§ PROBLEM
Set down a word-for-word copy of the data below, limited to the lines from the first through the line with "### 2. Le Scénario".
━━━ DATA FOR PROCESSING ━━━
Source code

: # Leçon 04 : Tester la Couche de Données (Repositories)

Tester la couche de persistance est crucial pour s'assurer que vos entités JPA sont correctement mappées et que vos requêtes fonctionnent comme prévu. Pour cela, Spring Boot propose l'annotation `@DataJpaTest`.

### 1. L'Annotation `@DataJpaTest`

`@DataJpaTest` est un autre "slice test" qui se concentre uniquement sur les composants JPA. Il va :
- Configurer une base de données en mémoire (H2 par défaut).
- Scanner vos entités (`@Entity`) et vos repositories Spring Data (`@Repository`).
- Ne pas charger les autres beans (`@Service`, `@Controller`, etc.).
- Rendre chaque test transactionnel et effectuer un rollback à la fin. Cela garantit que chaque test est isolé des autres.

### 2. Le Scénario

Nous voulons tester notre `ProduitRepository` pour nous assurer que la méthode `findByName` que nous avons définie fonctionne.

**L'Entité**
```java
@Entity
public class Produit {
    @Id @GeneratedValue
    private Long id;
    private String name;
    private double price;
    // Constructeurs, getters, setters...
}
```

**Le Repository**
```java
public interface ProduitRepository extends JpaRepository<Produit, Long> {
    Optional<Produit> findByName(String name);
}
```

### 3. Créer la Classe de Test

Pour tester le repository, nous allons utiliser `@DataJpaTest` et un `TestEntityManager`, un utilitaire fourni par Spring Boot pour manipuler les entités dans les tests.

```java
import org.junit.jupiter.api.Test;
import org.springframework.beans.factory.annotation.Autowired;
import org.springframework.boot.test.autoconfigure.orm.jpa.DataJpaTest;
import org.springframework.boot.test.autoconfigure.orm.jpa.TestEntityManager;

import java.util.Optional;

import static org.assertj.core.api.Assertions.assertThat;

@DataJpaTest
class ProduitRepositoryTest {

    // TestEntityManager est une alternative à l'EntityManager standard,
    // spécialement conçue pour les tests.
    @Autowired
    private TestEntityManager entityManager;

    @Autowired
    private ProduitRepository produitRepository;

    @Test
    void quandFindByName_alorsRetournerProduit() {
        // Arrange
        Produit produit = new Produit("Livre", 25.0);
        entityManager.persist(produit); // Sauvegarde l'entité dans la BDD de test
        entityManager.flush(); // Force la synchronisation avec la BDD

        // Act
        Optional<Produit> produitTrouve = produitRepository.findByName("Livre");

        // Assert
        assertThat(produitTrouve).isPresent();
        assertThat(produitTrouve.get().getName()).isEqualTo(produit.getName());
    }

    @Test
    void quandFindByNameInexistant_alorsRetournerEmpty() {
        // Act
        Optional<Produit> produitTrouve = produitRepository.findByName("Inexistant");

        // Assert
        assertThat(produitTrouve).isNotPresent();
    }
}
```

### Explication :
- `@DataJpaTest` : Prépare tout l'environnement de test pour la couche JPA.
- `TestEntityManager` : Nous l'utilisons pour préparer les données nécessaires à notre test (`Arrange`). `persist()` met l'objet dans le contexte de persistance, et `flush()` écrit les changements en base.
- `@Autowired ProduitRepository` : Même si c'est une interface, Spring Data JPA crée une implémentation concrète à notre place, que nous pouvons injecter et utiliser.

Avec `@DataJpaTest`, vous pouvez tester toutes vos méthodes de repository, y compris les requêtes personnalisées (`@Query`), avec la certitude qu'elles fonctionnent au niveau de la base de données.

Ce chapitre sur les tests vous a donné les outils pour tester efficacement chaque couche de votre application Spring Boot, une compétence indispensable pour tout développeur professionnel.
━━━
§ WRITTEN RESPONSE
Source code

: # Leçon 04 : Tester la Couche de Données (Repositories)

Tester la couche de persistance est crucial pour s'assurer que vos entités JPA sont correctement mappées et que vos requêtes fonctionnent comme prévu. Pour cela, Spring Boot propose l'annotation `@DataJpaTest`.

### 1. L'Annotation `@DataJpaTest`

`@DataJpaTest` est un autre "slice test" qui se concentre uniquement sur les composants JPA. Il va :
- Configurer une base de données en mémoire (H2 par défaut).
- Scanner vos entités (`@Entity`) et vos repositories Spring Data (`@Repository`).
- Ne pas charger les autres beans (`@Service`, `@Controller`, etc.).
- Rendre chaque test transactionnel et effectuer un rollback à la fin. Cela garantit que chaque test est isolé des autres.

### 2. Le Scénario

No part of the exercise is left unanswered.